*Task requirements:*
Look below for the line containing "3. Add in the"; from there, print each line exactly up to and including the line containing "4. Take the", and stop.

*Saved data entries:*

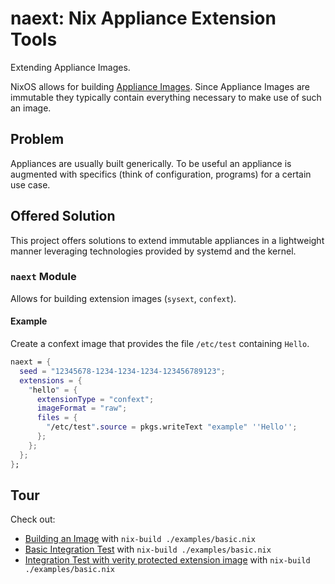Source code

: # naext: Nix Appliance Extension Tools

Extending Appliance Images.

NixOS allows for building [Appliance Images](https://nixos.org/manual/nixos/unstable/#sec-image-repart-appliance). Since Appliance Images are immutable they typically contain everything necessary to make use of such an image.

## Problem

Appliances are usually built generically. To be useful an appliance is augmented with specifics (think of configuration, programs) for a certain use case.

## Offered Solution

This project offers solutions to extend immutable appliances in a lightweight manner leveraging technologies provided by systemd and the kernel.

### `naext` Module

Allows for building extension images (`sysext`, `confext`).

#### Example

Create a confext image that provides the file `/etc/test` containing `Hello`.

```nix
naext = {
  seed = "12345678-1234-1234-1234-123456789123";
  extensions = {
    "hello" = {
      extensionType = "confext";
      imageFormat = "raw";
      files = {
        "/etc/test".source = pkgs.writeText "example" ''Hello'';
      };
    };
  };
};
```

## Tour

Check out:

- [Building an Image](./examples/basic.nix) with `nix-build ./examples/basic.nix`
- [Basic Integration Test](./nix/tests/basic.nix) with `nix-build ./examples/basic.nix`
- [Integration Test with verity protected extension image](./nix/tests/basic.nix) with `nix-build ./examples/basic.nix`
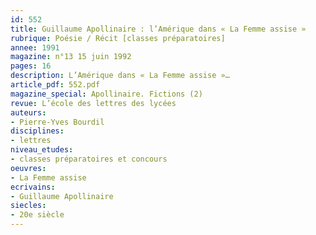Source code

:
 ```yaml
---
id: 552
title: Guillaume Apollinaire : l’Amérique dans « La Femme assise »
rubrique: Poésie / Récit [classes préparatoires]
annee: 1991
magazine: n°13 15 juin 1992
pages: 16
description: L’Amérique dans « La Femme assise »…
article_pdf: 552.pdf
magazine_special: Apollinaire. Fictions (2)
revue: L’école des lettres des lycées
auteurs:
- Pierre-Yves Bourdil
disciplines:
- lettres
niveau_etudes:
- classes préparatoires et concours
oeuvres:
- La Femme assise
ecrivains:
- Guillaume Apollinaire
siecles:
- 20e siècle
---
```


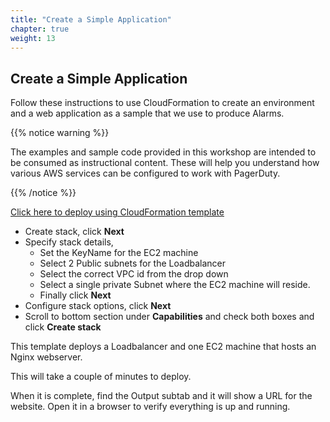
 ```yaml
---
title: "Create a Simple Application"
chapter: true
weight: 13
---
```


## Create a Simple Application

Follow these instructions to use CloudFormation to create an environment and a web application as a sample that we use to produce Alarms.

{{% notice warning %}}
<p style='text-align: left;'>
The examples and sample code provided in this workshop are intended to be consumed as instructional content. These will help you understand how various AWS services can be configured to work with PagerDuty.
</p>
{{% /notice %}}

[Click here to deploy using CloudFormation template](https://us-east-1.console.aws.amazon.com/cloudformation/home?region=us-east-1#/stacks/create/template?stackName=Workshop-PD-APP&templateURL=https://modernization-workshop-bucket.s3-us-west-2.amazonaws.com/cfn/sample-web-app/Demo-noasg.yml)

   - Create stack, click **Next**
   - Specify stack details,
      - Set the KeyName for the EC2 machine
      - Select 2 Public subnets for the Loadbalancer
      - Select the correct VPC id from the drop down
      - Select a single private Subnet where the EC2 machine will reside.
      - Finally click **Next**
   - Configure stack options, click **Next**
   - Scroll to bottom section under **Capabilities** and check both boxes and click **Create stack**

This template deploys a Loadbalancer and one EC2 machine that hosts an Nginx webserver.

This will take a couple of minutes to deploy.

When it is complete, find the Output subtab and it will show a URL for the website.  Open it in a browser to verify everything is up and running.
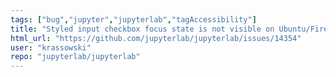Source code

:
 ```yaml
---
tags: ["bug","jupyter","jupyterlab","tagAccessibility"]
title: "Styled input checkbox focus state is not visible on Ubuntu/Firefox"
html_url: "https://github.com/jupyterlab/jupyterlab/issues/14354"
user: "krassowski"
repo: "jupyterlab/jupyterlab"
---
```


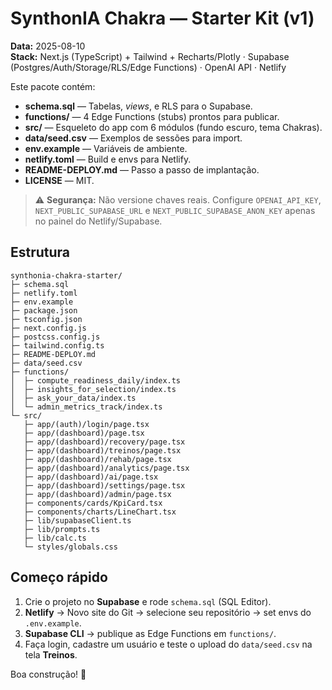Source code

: # SynthonIA Chakra — Starter Kit (v1)

**Data:** 2025-08-10  
**Stack:** Next.js (TypeScript) + Tailwind + Recharts/Plotly · Supabase (Postgres/Auth/Storage/RLS/Edge Functions) · OpenAI API · Netlify

Este pacote contém:
- **schema.sql** — Tabelas, *views*, e RLS para o Supabase.
- **functions/** — 4 Edge Functions (stubs) prontos para publicar.
- **src/** — Esqueleto do app com 6 módulos (fundo escuro, tema Chakras).
- **data/seed.csv** — Exemplos de sessões para import.
- **env.example** — Variáveis de ambiente.
- **netlify.toml** — Build e envs para Netlify.
- **README-DEPLOY.md** — Passo a passo de implantação.
- **LICENSE** — MIT.

> ⚠️ **Segurança:** Não versione chaves reais. Configure `OPENAI_API_KEY`, `NEXT_PUBLIC_SUPABASE_URL` e `NEXT_PUBLIC_SUPABASE_ANON_KEY` apenas no painel do Netlify/Supabase.

## Estrutura
```
synthonia-chakra-starter/
├─ schema.sql
├─ netlify.toml
├─ env.example
├─ package.json
├─ tsconfig.json
├─ next.config.js
├─ postcss.config.js
├─ tailwind.config.ts
├─ README-DEPLOY.md
├─ data/seed.csv
├─ functions/
│  ├─ compute_readiness_daily/index.ts
│  ├─ insights_for_selection/index.ts
│  ├─ ask_your_data/index.ts
│  └─ admin_metrics_track/index.ts
└─ src/
   ├─ app/(auth)/login/page.tsx
   ├─ app/(dashboard)/page.tsx
   ├─ app/(dashboard)/recovery/page.tsx
   ├─ app/(dashboard)/treinos/page.tsx
   ├─ app/(dashboard)/rehab/page.tsx
   ├─ app/(dashboard)/analytics/page.tsx
   ├─ app/(dashboard)/ai/page.tsx
   ├─ app/(dashboard)/settings/page.tsx
   ├─ app/(dashboard)/admin/page.tsx
   ├─ components/cards/KpiCard.tsx
   ├─ components/charts/LineChart.tsx
   ├─ lib/supabaseClient.ts
   ├─ lib/prompts.ts
   ├─ lib/calc.ts
   └─ styles/globals.css
```

## Começo rápido
1. Crie o projeto no **Supabase** e rode `schema.sql` (SQL Editor).  
2. **Netlify** → Novo site do Git → selecione seu repositório → set envs do `.env.example`.  
3. **Supabase CLI** → publique as Edge Functions em `functions/`.  
4. Faça login, cadastre um usuário e teste o upload do `data/seed.csv` na tela **Treinos**.

Boa construção! 🧿
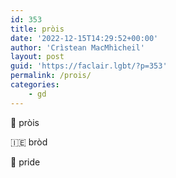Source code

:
 ```yaml
---
id: 353
title: pròis
date: '2022-12-15T14:29:52+00:00'
author: 'Crìstean MacMhìcheil'
layout: post
guid: 'https://faclair.lgbt/?p=353'
permalink: /prois/
categories:
    - gd
---
```


&#x1f3f4;&#xe0067;&#xe0062;&#xe0073;&#xe0063;&#xe0074;&#xe007f; pròis

&#x1f1ee;&#x1f1ea; bròd

&#x1f3f4;&#xe0067;&#xe0062;&#xe0065;&#xe006e;&#xe0067;&#xe007f; pride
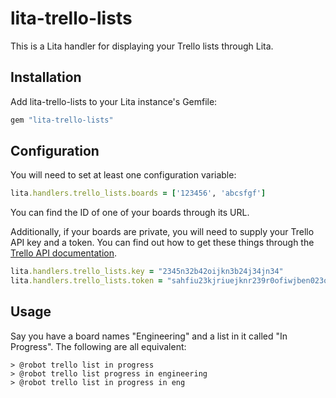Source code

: # lita-trello-lists

This is a Lita handler for displaying your Trello lists through Lita.

## Installation

Add lita-trello-lists to your Lita instance's Gemfile:

``` ruby
gem "lita-trello-lists"
```

## Configuration

You will need to set at least one configuration variable:

``` ruby
lita.handlers.trello_lists.boards = ['123456', 'abcsfgf']
```

You can find the ID of one of your boards through its URL.

Additionally, if your boards are private, you will need to supply your Trello API key and a token. You can find out how to get these things through the [Trello API documentation](https://trello.com/docs/).

``` ruby
lita.handlers.trello_lists.key = "2345n32b42oijkn3b24j34jn34"
lita.handlers.trello_lists.token = "sahfiu23kjriuejknr239r0ofiwjben023ork2inw"
```

## Usage

Say you have a board names "Engineering" and a list in it called "In Progress". The following are all equivalent:

```
> @robot trello list in progress
> @robot trello list progress in engineering
> @robot trello list in progress in eng
```

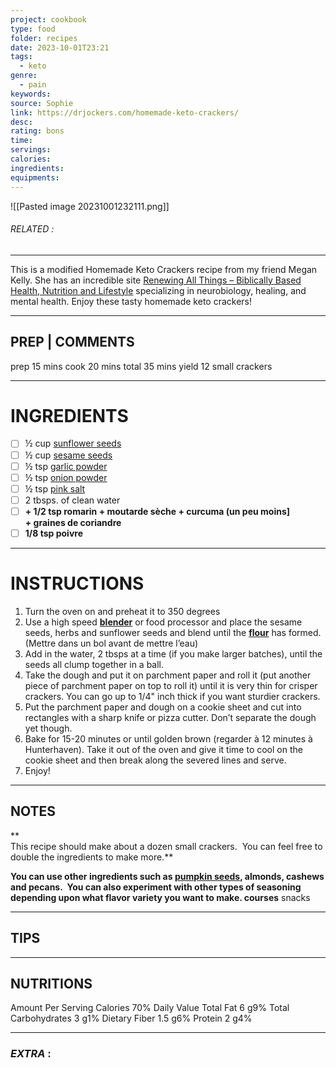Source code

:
 ```yaml
---
project: cookbook
type: food
folder: recipes
date: 2023-10-01T23:21
tags:
  - keto
genre:
  - pain
keywords: 
source: Sophie
link: https://drjockers.com/homemade-keto-crackers/
desc: 
rating: bons
time: 
servings: 
calories: 
ingredients: 
equipments:
---
```


![[Pasted image 20231001232111.png]]
###### *RELATED* : 
---
This is a modified Homemade Keto Crackers recipe from my friend Megan Kelly. She has an incredible site [Renewing All Things – Biblically Based Health, Nutrition and Lifestyle](https://renewingallthings.com/) specializing in neurobiology, healing, and mental health. Enjoy these tasty homemade keto crackers!

---
## PREP | COMMENTS

prep 15 mins
cook 20 mins
total 35 mins
yield 12 small crackers

---
# INGREDIENTS

- [ ] ½ cup [sunflower seeds](https://amzn.to/45RdTWx)
- [ ] ½ cup [sesame seeds](https://amzn.to/2foijze)
- [ ] ½ tsp [garlic powder](https://amzn.to/2fohZ3b)
- [ ] ½ tsp [onion powder](https://amzn.to/3qKbFcU)
- [ ] ½ tsp [pink salt](https://amzn.to/2f0mvkf)
- [ ] 2 tbsps. of clean water
- [ ] **+ 1/2 tsp romarin + moutarde sèche + curcuma (un peu moins] + graines de coriandre**
- [ ] **1/8 tsp poivre**

---
# INSTRUCTIONS

1. Turn the oven on and preheat it to 350 degrees
2. Use a high speed **[blender](http://drjockers.com/what-is-the-best-vegetable-juicer/)** or food processor and place the sesame seeds, herbs and sunflower seeds and blend until the **[flour](http://drjockers.com/10-reasons-to-bake-with-coconut-flour/)** has formed.(Mettre dans un bol avant de mettre l’eau)
3. Add in the water, 2 tbsps at a time (if you make larger batches), until the seeds all clump together in a ball.
4. Take the dough and put it on parchment paper and roll it (put another piece of parchment paper on top to roll it) until it is very thin for crisper crackers. You can go up to 1/4" inch thick if you want sturdier crackers.
5. Put the parchment paper and dough on a cookie sheet and cut into rectangles with a sharp knife or pizza cutter. Don’t separate the dough yet though.
6. Bake for 15-20 minutes or until golden brown (regarder à 12 minutes à Hunterhaven). Take it out of the oven and give it time to cool on the cookie sheet and then break along the severed lines and serve.
7. Enjoy!

---
## NOTES

**  
This recipe should make about a dozen small crackers.  You can feel free to double the ingredients to make more.**

**You can use other ingredients such as [pumpkin seeds](http://drjockers.com/4-ways-pumpkin-seeds-cleanse-your-body/), almonds, cashews and pecans.  You can also experiment with other types of seasoning depending upon what flavor variety you want to make. courses** snacks

---
## TIPS



---
## NUTRITIONS

Amount Per Serving Calories 70% Daily Value Total Fat 6 g9% Total Carbohydrates 3 g1% Dietary Fiber 1.5 g6% Protein 2 g4%

---
### *EXTRA* :




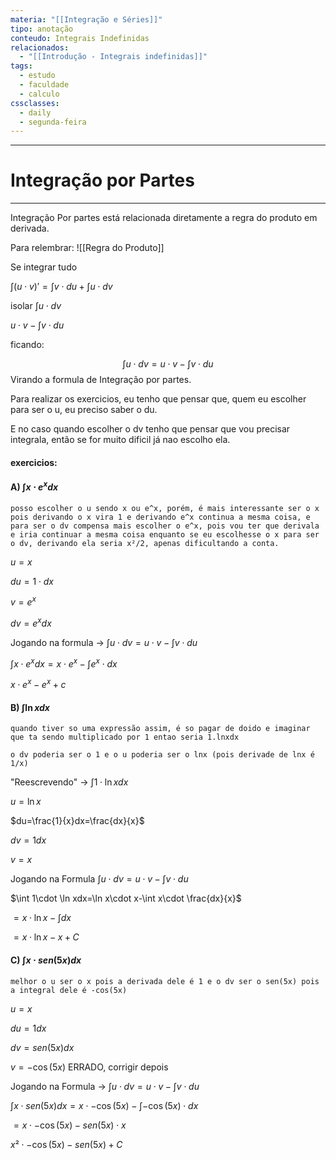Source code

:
 ```yaml
---
materia: "[[Integração e Séries]]"
tipo: anotação
conteudo: Integrais Indefinidas
relacionados:
  - "[[Introdução - Integrais indefinidas]]"
tags:
  - estudo
  - faculdade
  - calculo
cssclasses:
  - daily
  - segunda-feira
---
```

---
# Integração por Partes
---
Integração Por partes está relacionada diretamente a regra do produto em derivada.

Para relembrar:
![[Regra do Produto]]

Se integrar tudo

$\int(u\cdot v)'=\int v\cdot du+\int u\cdot dv$

isolar $\int u\cdot dv$

$u\cdot v-\int v\cdot du$

ficando:

$$\int u\cdot dv=u\cdot v-\int v\cdot du$$
Virando a formula de Integração por partes.

Para realizar os exercicios, eu tenho que pensar que, quem eu escolher para ser o u, eu preciso saber o du.

E no caso quando escolher o dv tenho que pensar que vou precisar integrala, então se for muito dificil já nao escolho ela.

#### exercicios:

#### A) $\int x\cdot e^xdx$

```
posso escolher o u sendo x ou e^x, porém, é mais interessante ser o x pois derivando o x vira 1 e derivando e^x continua a mesma coisa, e para ser o dv compensa mais escolher o e^x, pois vou ter que derivala e iria continuar a mesma coisa enquanto se eu escolhesse o x para ser o dv, derivando ela seria x²/2, apenas dificultando a conta.
```

$u=x$

$du=1\cdot dx$

$v=e^x$

$dv=e^xdx$

Jogando na formula -> $\int u\cdot dv=u\cdot v-\int v\cdot du$

$\int x\cdot e^xdx=x\cdot e^x-\int e^x\cdot dx$

$x\cdot e^x-e^x+c$

#### B) $\int \ln xdx$

```
quando tiver so uma expressão assim, é so pagar de doido e imaginar que ta sendo multiplicado por 1 entao seria 1.lnxdx

o dv poderia ser o 1 e o u poderia ser o lnx (pois derivade de lnx é 1/x)
```

"Reescrevendo" -> $\int 1\cdot \ln xdx$

$u=\ln x$

$du=\frac{1}{x}dx=\frac{dx}{x}$

$dv=1dx$

$v=x$

Jogando na Formula $\int u\cdot dv=u\cdot v-\int v\cdot du$

$\int 1\cdot \ln xdx=\ln x\cdot x-\int x\cdot \frac{dx}{x}$

$=x\cdot \ln x-\int dx$

$=x\cdot \ln x-x +C$ 

#### C) $\int x\cdot sen(5x)dx$

```
melhor o u ser o x pois a derivada dele é 1 e o dv ser o sen(5x) pois a integral dele é -cos(5x)
```

$u=x$

$du=1dx$

$dv=sen(5x)dx$

$v=-\cos(5x)$ ERRADO, corrigir depois

Jogando na Formula -> $\int u\cdot dv=u\cdot v-\int v\cdot du$

$\int x\cdot sen(5x)dx=x\cdot-\cos(5x)-\int-\cos(5x)\cdot dx$

$=x\cdot-\cos(5x)-sen(5x)\cdot x$

$x²\cdot-\cos(5x)-sen(5x)+C$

*Finished exercise:*
3. Add in the water, 2 tbsps at a time (if you make larger batches), until the seeds all clump together in a ball.
4. Take the dough and put it on parchment paper and roll it (put another piece of parchment paper on top to roll it) until it is very thin for crisper crackers. You can go up to 1/4" inch thick if you want sturdier crackers.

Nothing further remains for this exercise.